DATA FOR REVIEW ::
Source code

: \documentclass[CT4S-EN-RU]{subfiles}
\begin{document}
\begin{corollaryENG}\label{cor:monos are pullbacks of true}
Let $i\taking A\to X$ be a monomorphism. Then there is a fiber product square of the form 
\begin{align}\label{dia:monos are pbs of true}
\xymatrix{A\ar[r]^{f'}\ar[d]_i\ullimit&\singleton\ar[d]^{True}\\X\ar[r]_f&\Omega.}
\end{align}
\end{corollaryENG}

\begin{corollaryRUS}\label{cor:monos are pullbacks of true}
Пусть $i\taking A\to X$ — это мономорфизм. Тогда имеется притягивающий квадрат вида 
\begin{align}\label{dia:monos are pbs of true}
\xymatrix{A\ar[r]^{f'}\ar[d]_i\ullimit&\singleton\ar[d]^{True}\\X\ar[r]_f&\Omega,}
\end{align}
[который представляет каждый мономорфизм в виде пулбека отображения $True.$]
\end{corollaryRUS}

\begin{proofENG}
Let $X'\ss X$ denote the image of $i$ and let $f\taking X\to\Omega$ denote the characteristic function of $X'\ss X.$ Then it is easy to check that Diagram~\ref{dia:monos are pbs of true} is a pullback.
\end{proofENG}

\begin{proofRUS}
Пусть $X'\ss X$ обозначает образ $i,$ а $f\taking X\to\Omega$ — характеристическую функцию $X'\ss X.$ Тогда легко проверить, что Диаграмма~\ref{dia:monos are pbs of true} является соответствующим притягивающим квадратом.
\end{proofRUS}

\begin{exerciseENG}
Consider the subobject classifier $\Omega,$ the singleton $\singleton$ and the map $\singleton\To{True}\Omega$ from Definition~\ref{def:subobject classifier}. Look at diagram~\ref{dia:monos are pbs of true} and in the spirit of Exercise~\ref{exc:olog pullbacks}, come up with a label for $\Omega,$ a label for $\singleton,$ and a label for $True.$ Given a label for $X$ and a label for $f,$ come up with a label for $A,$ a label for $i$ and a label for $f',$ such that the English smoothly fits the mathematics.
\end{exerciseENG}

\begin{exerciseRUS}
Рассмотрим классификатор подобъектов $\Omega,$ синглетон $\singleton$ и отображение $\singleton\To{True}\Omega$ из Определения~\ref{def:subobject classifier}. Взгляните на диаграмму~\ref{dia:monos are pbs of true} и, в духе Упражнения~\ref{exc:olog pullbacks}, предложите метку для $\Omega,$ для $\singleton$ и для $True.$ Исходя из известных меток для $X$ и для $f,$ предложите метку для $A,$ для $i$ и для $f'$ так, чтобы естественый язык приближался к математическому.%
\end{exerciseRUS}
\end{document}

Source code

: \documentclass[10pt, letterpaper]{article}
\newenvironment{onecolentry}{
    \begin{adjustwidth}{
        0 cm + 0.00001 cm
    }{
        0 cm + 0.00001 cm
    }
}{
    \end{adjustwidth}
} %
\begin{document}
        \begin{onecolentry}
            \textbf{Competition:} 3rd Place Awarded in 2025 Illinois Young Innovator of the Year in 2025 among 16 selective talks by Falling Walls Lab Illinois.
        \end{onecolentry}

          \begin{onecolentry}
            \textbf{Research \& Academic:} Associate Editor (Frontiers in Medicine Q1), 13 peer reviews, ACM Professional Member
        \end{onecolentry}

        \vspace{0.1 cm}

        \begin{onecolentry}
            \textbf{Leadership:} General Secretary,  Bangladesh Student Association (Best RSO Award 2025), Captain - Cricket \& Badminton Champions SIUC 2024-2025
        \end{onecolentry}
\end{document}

DIRECTIONS ::
The entries above need to be repeated in full, exactly as written.

FINISHED EXERCISE ::
Source code

: \documentclass[CT4S-EN-RU]{subfiles}
\begin{document}
\begin{corollaryENG}\label{cor:monos are pullbacks of true}
Let $i\taking A\to X$ be a monomorphism. Then there is a fiber product square of the form 
\begin{align}\label{dia:monos are pbs of true}
\xymatrix{A\ar[r]^{f'}\ar[d]_i\ullimit&\singleton\ar[d]^{True}\\X\ar[r]_f&\Omega.}
\end{align}
\end{corollaryENG}

\begin{corollaryRUS}\label{cor:monos are pullbacks of true}
Пусть $i\taking A\to X$ — это мономорфизм. Тогда имеется притягивающий квадрат вида 
\begin{align}\label{dia:monos are pbs of true}
\xymatrix{A\ar[r]^{f'}\ar[d]_i\ullimit&\singleton\ar[d]^{True}\\X\ar[r]_f&\Omega,}
\end{align}
[который представляет каждый мономорфизм в виде пулбека отображения $True.$]
\end{corollaryRUS}

\begin{proofENG}
Let $X'\ss X$ denote the image of $i$ and let $f\taking X\to\Omega$ denote the characteristic function of $X'\ss X.$ Then it is easy to check that Diagram~\ref{dia:monos are pbs of true} is a pullback.
\end{proofENG}

\begin{proofRUS}
Пусть $X'\ss X$ обозначает образ $i,$ а $f\taking X\to\Omega$ — характеристическую функцию $X'\ss X.$ Тогда легко проверить, что Диаграмма~\ref{dia:monos are pbs of true} является соответствующим притягивающим квадратом.
\end{proofRUS}

\begin{exerciseENG}
Consider the subobject classifier $\Omega,$ the singleton $\singleton$ and the map $\singleton\To{True}\Omega$ from Definition~\ref{def:subobject classifier}. Look at diagram~\ref{dia:monos are pbs of true} and in the spirit of Exercise~\ref{exc:olog pullbacks}, come up with a label for $\Omega,$ a label for $\singleton,$ and a label for $True.$ Given a label for $X$ and a label for $f,$ come up with a label for $A,$ a label for $i$ and a label for $f',$ such that the English smoothly fits the mathematics.
\end{exerciseENG}

\begin{exerciseRUS}
Рассмотрим классификатор подобъектов $\Omega,$ синглетон $\singleton$ и отображение $\singleton\To{True}\Omega$ из Определения~\ref{def:subobject classifier}. Взгляните на диаграмму~\ref{dia:monos are pbs of true} и, в духе Упражнения~\ref{exc:olog pullbacks}, предложите метку для $\Omega,$ для $\singleton$ и для $True.$ Исходя из известных меток для $X$ и для $f,$ предложите метку для $A,$ для $i$ и для $f'$ так, чтобы естественый язык приближался к математическому.%
\end{exerciseRUS}
\end{document}

Source code

: \documentclass[10pt, letterpaper]{article}
\newenvironment{onecolentry}{
    \begin{adjustwidth}{
        0 cm + 0.00001 cm
    }{
        0 cm + 0.00001 cm
    }
}{
    \end{adjustwidth}
} %
\begin{document}
        \begin{onecolentry}
            \textbf{Competition:} 3rd Place Awarded in 2025 Illinois Young Innovator of the Year in 2025 among 16 selective talks by Falling Walls Lab Illinois.
        \end{onecolentry}

          \begin{onecolentry}
            \textbf{Research \& Academic:} Associate Editor (Frontiers in Medicine Q1), 13 peer reviews, ACM Professional Member
        \end{onecolentry}

        \vspace{0.1 cm}

        \begin{onecolentry}
            \textbf{Leadership:} General Secretary,  Bangladesh Student Association (Best RSO Award 2025), Captain - Cricket \& Badminton Champions SIUC 2024-2025
        \end{onecolentry}
\end{document}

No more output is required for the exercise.